DPM 2010 and Juniper SRX Firewall

SharePoint 2010 is all the rage (still) and products are finally maturing enough where you don't need best of breed to get everything done. We recent started rolling Microsoft's Data Protection Manager (DPM) 2010 to do our SharePoint 2010 back ups. DPM 2007 recovery process through a "recovery farm" is a thing of the past with DPM 2010 so the timing was right. So we choose DPM 2010 as our backup/recovery strategy and implemented it fine on the intranet but then....yes we need SharePoint 2010 on the extranet so DPM 2010 followed and so did the firewall....

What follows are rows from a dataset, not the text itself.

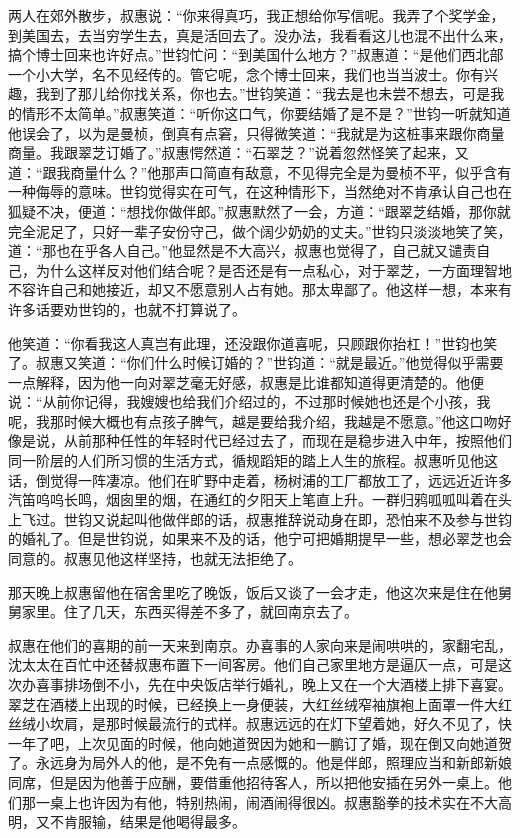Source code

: \par 两人在郊外散步，叔惠说：“你来得真巧，我正想给你写信呢。我弄了个奖学金，到美国去，去当穷学生去，真是活回去了。没办法，我看看这儿也混不出什么来，搞个博士回来也许好点。”世钧忙问：“到美国什么地方？”叔惠道：“是他们西北部一个小大学，名不见经传的。管它呢，念个博士回来，我们也当当波士。你有兴趣，我到了那儿给你找关系，你也去。”世钧笑道：“我去是也未尝不想去，可是我的情形不太简单。”叔惠笑道：“听你这口气，你要结婚了是不是？”世钧一听就知道他误会了，以为是曼桢，倒真有点窘，只得微笑道：“我就是为这桩事来跟你商量商量。我跟翠芝订婚了。”叔惠愕然道：“石翠芝？”说着忽然怪笑了起来，又道：“跟我商量什么？”他那声口简直有敌意，不见得完全是为曼桢不平，似乎含有一种侮辱的意味。世钧觉得实在可气，在这种情形下，当然绝对不肯承认自己也在狐疑不决，便道：“想找你做伴郎。”叔惠默然了一会，方道：“跟翠芝结婚，那你就完全泥足了，只好一辈子安份守己，做个阔少奶奶的丈夫。”世钧只淡淡地笑了笑，道：“那也在乎各人自己。”他显然是不大高兴，叔惠也觉得了，自己就又谴责自己，为什么这样反对他们结合呢？是否还是有一点私心，对于翠芝，一方面理智地不容许自己和她接近，却又不愿意别人占有她。那太卑鄙了。他这样一想，本来有许多话要劝世钧的，也就不打算说了。
\par 他笑道：“你看我这人真岂有此理，还没跟你道喜呢，只顾跟你抬杠！”世钧也笑了。叔惠又笑道：“你们什么时候订婚的？”世钧道：“就是最近。”他觉得似乎需要一点解释，因为他一向对翠芝毫无好感，叔惠是比谁都知道得更清楚的。他便说：“从前你记得，我嫂嫂也给我们介绍过的，不过那时候她也还是个小孩，我呢，我那时候大概也有点孩子脾气，越是要给我介绍，我越是不愿意。”他这口吻好像是说，从前那种任性的年轻时代已经过去了，而现在是稳步进入中年，按照他们同一阶层的人们所习惯的生活方式，循规蹈矩的踏上人生的旅程。叔惠听见他这话，倒觉得一阵凄凉。他们在旷野中走着，杨树浦的工厂都放工了，远远近近许多汽笛呜呜长鸣，烟囱里的烟，在通红的夕阳天上笔直上升。一群归鸦呱呱叫着在头上飞过。世钧又说起叫他做伴郎的话，叔惠推辞说动身在即，恐怕来不及参与世钧的婚礼了。但是世钧说，如果来不及的话，他宁可把婚期提早一些，想必翠芝也会同意的。叔惠见他这样坚持，也就无法拒绝了。
\par 那天晚上叔惠留他在宿舍里吃了晚饭，饭后又谈了一会才走，他这次来是住在他舅舅家里。住了几天，东西买得差不多了，就回南京去了。
\par 叔惠在他们的喜期的前一天来到南京。办喜事的人家向来是闹哄哄的，家翻宅乱，沈太太在百忙中还替叔惠布置下一间客房。他们自己家里地方是逼仄一点，可是这次办喜事排场倒不小，先在中央饭店举行婚礼，晚上又在一个大酒楼上排下喜宴。翠芝在酒楼上出现的时候，已经换上一身便装，大红丝绒窄袖旗袍上面罩一件大红丝绒小坎肩，是那时候最流行的式样。叔惠远远的在灯下望着她，好久不见了，快一年了吧，上次见面的时候，他向她道贺因为她和一鹏订了婚，现在倒又向她道贺了。永远身为局外人的他，是不免有一点感慨的。他是伴郎，照理应当和新郎新娘同席，但是因为他善于应酬，要借重他招待客人，所以把他安插在另外一桌上。他们那一桌上也许因为有他，特别热闹，闹酒闹得很凶。叔惠豁拳的技术实在不大高明，又不肯服输，结果是他喝得最多。
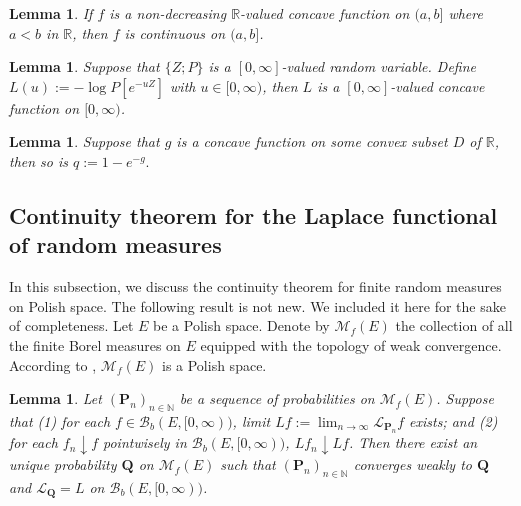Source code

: \documentclass[12pt,a4paper]{amsart}
\numberwithin{equation}{section}
\theoremstyle{plain}
\newtheorem{lem}[thm]{Lemma}
\theoremstyle{definition}
\theoremstyle{remark}
\begin{document}
\begin{lem} \label{Fact:CR!}
	If $f$ is a non-decreasing $\mathbb R$-valued concave function on $(a,b]$ where $a<b$ in $\mathbb R$, then $f$ is continuous on $(a,b]$.
\end{lem}

\begin{lem} \label{Fact:CP!}
	Suppose that $\{Z; P\}$ is a $[0,\infty]$-valued random variable.
	Define $L(u):= - \log P[e^{- u Z}]$ with $u \in [0,\infty)$, then $L$ is a $[0,\infty]$-valued concave function on $[0,\infty)$.
\end{lem}

\begin{lem} \label{lem:CE}
	Suppose that $g$ is a concave function on some convex subset $D$ of $\mathbb R$, then so is $q:= 1- e^{-g}.$
\end{lem}

\subsection{Continuity theorem for the Laplace functional of random measures}
	In this subsection, we discuss the continuity theorem for finite random measures on Polish space.	
	The following result is not new.
	We included it here for the sake of completeness.
	Let $E$ be a Polish space.
	Denote by $\mathcal M_f(E)$ the collection of all the finite Borel measures on $E$ equipped with the topology of weak convergence.
	According to \cite[Lemma 4.5]{Kallenberg2017Random}, $\mathcal M_f(E)$ is a Polish space.
\begin{lem} \label{fact:WC}
	Let $(\mathbf P_n)_{n\in \mathbb N}$ be a sequence of probabilities on $\mathcal M_f(E)$.
	Suppose that
	(1) for each $f \in \mathcal B_b(E,[0,\infty))$, limit $Lf := \lim_{n\to \infty}\mathscr L_{\mathbf P_n}f$ exists; and
	(2) for each $f_n \downarrow f$ pointwisely in $\mathcal B_b(E,[0,\infty))$, $Lf_n \downarrow Lf$.
	Then there exist an unique probability $\mathbf Q$ on $\mathcal M_f(E)$
	such that $(\mathbf P_n)_{n \in \mathbb N}$ converges weakly
to $\mathbf Q$ and  $\mathscr L_\mathbf Q = L$ on $\mathcal B_b(E, [0,\infty))$.
\end{lem}
\end{document}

I followed the ports outlined by Microsoft and cringed a little with the 135 TCP Dynamic reference and the somewhat legal jargen below it. Anyone who has worked with Microsoft and sees DCOM, RPC or the phrase "port range" knows what I mean when I say cringe. I found this article recently by Thomas Shinder and while a little older the diagrams illustrate network traffics behavior for RPC traffic. Since all our servers are Windows Server 2008, the high port range is ONLY the TCP 49152 – 65535. Yes only 16,000 ports which makes my security team cringe as well.

Our environment:
- All Windows Server 2008 or 2008 R2 64bit
- DPM 2010
- SharePoint 2010
- Juniper SRX Firewall

So assuming you have proper communication to your Domain Controller from your windows servers, what are the options:
 

1. Open 135 TCP Dynamic, 3148/3149 TCP, and open the port range if not respected by the firewall as dynamic
 Pros: Easy...just open the ports
 Cons: Lots of ports open


2. Create an IPsec tunnel between DPM and the Protected Servers (see this for more info)
 Pros: Open only a few ports
 Cons: Need to maintain IPsec policy via local or group policy on all DPM and Protected Servers


3. Change the RPC port range
 Pros: Easy to change via registry
 Cons: It affects ALL RPC traffic not just DPM's PLUS need to maintain on all DPM and Protected Servers


4. Open 3148/3149 TCP and leverage MSDPM UUIDs
 Pros: Set it and forget it
 Cons: Hard to find the UUID without looking through traces or googling a lot.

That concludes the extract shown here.